[TASK OBJECTIVE]: Check each line of the listing, and copy it if it contains the word "standard".

[RECORDS FOR THIS TASK]:
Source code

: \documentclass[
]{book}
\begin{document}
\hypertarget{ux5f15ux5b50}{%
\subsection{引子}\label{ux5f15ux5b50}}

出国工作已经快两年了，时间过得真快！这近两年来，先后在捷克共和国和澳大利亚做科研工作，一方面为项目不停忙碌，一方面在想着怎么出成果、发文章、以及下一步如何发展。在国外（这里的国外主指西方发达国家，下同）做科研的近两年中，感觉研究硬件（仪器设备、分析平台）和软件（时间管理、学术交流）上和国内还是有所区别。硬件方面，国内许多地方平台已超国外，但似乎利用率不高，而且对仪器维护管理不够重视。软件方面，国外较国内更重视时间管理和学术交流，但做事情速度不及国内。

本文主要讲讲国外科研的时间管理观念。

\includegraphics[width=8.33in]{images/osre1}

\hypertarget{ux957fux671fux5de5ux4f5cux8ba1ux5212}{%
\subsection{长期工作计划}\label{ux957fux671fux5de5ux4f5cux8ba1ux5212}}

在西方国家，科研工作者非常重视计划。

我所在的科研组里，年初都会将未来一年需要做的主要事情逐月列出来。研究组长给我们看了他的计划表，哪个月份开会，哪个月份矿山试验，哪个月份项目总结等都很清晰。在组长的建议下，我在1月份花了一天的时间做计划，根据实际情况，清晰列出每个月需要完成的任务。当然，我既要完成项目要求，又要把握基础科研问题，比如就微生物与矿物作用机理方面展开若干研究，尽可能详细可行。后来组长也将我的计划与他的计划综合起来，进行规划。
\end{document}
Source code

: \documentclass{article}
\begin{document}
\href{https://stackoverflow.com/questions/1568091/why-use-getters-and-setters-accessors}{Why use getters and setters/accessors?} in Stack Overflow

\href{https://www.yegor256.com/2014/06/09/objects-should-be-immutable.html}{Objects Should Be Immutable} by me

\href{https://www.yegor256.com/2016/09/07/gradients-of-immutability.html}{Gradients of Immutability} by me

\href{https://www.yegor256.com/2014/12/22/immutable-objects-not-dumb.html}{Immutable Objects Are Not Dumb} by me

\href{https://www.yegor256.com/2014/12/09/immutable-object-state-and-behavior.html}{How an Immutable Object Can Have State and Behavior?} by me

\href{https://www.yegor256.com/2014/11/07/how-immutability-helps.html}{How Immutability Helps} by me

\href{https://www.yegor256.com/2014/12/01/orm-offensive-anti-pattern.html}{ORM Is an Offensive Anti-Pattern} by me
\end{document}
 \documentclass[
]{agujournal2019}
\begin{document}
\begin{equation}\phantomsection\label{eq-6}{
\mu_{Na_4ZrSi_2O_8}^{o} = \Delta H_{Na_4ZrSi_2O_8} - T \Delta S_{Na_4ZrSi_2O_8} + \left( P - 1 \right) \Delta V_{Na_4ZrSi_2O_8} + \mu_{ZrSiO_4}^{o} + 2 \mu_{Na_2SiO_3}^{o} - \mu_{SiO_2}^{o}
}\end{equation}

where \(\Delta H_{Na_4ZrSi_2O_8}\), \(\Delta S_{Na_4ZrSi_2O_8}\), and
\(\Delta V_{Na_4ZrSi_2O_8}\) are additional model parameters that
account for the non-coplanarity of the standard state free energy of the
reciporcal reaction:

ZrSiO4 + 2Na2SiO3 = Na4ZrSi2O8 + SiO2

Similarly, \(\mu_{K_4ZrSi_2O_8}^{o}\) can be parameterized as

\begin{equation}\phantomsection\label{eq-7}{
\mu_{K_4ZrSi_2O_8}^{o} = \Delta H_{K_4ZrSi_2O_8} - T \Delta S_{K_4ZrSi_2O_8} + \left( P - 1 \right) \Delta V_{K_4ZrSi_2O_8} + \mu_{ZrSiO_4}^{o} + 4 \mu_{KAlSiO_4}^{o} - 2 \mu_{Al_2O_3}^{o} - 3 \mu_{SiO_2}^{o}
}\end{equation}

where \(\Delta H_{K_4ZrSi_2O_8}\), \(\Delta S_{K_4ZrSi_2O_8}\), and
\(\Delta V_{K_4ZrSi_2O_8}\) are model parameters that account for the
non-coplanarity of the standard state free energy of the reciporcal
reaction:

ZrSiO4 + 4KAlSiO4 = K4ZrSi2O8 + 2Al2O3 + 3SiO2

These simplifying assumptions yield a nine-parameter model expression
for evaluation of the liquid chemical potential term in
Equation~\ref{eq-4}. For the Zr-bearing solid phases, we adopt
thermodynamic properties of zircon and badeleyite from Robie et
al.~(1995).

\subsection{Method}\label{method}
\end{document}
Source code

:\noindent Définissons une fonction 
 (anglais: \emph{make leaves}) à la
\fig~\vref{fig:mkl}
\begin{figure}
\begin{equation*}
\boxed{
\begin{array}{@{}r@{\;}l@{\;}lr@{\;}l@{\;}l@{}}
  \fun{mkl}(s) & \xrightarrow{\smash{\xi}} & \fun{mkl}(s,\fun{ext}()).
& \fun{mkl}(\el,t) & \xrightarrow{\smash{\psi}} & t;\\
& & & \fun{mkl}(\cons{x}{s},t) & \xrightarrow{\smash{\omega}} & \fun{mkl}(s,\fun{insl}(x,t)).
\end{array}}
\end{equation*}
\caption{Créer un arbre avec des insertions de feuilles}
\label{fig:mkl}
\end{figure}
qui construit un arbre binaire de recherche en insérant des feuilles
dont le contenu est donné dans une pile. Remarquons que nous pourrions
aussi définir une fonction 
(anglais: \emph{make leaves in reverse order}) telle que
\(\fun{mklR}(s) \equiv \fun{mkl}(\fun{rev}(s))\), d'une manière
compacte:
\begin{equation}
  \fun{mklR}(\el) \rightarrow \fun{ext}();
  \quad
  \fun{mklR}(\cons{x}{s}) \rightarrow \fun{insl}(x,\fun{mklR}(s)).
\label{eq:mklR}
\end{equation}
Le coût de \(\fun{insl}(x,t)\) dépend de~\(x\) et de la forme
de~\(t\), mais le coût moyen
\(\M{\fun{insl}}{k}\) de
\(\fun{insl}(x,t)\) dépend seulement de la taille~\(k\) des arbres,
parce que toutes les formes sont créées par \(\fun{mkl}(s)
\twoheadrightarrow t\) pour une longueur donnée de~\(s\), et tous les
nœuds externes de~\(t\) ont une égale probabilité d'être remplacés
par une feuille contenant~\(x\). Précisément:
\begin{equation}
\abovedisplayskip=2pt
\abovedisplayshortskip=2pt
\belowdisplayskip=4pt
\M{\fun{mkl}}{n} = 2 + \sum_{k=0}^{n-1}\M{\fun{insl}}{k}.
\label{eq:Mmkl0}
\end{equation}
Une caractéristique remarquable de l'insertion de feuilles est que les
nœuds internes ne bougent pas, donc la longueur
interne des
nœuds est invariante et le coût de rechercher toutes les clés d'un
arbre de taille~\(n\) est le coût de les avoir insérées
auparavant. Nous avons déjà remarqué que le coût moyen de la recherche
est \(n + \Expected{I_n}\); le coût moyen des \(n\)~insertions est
==
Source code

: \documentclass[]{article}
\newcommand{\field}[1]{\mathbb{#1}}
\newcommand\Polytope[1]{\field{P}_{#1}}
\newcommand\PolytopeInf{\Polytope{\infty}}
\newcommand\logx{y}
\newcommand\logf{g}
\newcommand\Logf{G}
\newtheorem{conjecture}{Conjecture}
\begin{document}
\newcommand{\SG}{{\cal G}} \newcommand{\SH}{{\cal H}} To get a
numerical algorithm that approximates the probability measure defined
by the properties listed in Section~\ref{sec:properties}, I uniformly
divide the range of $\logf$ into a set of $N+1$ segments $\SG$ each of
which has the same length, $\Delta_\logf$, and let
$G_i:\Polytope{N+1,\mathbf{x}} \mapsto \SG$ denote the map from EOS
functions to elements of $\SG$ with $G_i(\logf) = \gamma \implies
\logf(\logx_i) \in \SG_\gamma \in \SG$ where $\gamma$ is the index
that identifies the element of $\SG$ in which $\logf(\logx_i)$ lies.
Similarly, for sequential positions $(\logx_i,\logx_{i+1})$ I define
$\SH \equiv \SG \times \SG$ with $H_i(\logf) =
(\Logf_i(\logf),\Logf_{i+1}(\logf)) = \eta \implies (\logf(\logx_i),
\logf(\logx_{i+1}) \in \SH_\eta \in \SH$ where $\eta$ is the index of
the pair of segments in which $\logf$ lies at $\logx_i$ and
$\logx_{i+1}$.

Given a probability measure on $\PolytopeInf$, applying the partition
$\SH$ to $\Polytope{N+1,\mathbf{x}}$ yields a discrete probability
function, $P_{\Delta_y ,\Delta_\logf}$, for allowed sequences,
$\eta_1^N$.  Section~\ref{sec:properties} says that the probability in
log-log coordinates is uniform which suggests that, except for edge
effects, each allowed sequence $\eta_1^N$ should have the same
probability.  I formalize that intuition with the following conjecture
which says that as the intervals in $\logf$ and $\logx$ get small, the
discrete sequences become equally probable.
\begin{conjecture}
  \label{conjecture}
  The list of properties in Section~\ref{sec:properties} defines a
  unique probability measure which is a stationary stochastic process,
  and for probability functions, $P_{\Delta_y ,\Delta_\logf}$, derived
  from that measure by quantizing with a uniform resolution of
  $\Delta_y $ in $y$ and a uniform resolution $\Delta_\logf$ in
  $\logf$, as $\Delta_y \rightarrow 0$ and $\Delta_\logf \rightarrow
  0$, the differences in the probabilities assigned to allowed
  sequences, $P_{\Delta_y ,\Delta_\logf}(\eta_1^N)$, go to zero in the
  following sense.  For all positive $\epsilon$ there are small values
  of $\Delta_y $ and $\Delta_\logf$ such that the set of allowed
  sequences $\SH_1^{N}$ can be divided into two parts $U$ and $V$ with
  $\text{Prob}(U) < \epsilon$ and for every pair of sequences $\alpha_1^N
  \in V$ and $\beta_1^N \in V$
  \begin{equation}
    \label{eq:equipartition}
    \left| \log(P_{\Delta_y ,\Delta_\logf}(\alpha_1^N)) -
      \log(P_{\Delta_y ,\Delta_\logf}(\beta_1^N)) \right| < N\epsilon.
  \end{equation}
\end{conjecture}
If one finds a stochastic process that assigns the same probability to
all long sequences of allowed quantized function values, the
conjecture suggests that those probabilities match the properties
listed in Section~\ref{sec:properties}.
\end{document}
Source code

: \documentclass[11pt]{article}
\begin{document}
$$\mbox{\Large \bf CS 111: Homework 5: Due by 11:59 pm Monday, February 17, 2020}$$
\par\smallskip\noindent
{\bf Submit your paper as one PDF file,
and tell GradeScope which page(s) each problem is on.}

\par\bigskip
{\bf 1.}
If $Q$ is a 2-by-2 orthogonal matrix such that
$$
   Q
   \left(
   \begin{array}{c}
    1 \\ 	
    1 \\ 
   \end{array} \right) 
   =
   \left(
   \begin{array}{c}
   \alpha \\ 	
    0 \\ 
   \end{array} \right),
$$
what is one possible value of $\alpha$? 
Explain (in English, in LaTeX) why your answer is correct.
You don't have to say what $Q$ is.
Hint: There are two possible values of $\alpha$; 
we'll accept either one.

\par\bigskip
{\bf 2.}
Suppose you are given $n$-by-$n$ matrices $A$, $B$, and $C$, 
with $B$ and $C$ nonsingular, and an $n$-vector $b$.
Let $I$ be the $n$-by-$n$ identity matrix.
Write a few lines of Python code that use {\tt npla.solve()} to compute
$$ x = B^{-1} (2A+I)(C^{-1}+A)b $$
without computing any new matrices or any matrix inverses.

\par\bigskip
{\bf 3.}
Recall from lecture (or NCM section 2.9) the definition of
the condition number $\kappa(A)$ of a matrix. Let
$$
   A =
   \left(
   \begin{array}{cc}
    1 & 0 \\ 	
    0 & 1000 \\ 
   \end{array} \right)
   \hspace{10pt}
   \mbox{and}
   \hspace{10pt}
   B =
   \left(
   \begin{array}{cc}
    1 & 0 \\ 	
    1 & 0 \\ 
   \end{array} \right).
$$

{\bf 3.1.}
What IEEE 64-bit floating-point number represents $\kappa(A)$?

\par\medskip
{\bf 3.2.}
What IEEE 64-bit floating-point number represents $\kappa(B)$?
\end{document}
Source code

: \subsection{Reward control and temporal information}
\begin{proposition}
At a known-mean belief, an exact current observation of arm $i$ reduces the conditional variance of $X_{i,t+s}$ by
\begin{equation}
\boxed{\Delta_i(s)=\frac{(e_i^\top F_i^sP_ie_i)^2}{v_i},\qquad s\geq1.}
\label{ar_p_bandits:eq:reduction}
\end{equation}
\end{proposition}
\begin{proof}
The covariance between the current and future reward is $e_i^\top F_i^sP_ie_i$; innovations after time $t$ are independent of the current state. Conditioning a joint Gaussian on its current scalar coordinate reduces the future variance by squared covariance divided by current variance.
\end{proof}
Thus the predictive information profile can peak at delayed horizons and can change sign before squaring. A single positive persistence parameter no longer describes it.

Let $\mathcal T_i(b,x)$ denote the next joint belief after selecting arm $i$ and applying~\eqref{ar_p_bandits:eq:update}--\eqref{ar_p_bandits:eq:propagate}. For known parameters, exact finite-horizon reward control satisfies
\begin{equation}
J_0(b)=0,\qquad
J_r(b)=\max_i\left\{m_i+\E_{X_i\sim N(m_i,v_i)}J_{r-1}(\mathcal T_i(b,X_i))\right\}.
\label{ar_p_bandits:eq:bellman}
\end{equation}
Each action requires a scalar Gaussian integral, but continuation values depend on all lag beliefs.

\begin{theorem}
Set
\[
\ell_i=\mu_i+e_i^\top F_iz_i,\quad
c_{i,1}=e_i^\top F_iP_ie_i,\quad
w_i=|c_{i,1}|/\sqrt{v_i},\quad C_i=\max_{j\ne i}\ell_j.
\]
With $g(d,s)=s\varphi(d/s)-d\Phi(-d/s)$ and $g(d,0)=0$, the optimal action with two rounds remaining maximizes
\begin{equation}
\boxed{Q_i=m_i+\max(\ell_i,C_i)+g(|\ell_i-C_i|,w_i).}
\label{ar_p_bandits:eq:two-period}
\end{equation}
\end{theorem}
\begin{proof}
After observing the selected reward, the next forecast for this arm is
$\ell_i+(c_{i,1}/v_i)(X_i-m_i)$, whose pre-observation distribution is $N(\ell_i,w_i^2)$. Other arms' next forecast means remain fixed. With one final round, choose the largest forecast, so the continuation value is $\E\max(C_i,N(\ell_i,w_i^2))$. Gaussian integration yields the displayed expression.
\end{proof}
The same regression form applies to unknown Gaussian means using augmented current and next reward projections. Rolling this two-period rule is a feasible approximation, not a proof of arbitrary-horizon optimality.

[RESULT OF THIS TASK]:
account for the non-coplanarity of the standard state free energy of the
non-coplanarity of the standard state free energy of the reciporcal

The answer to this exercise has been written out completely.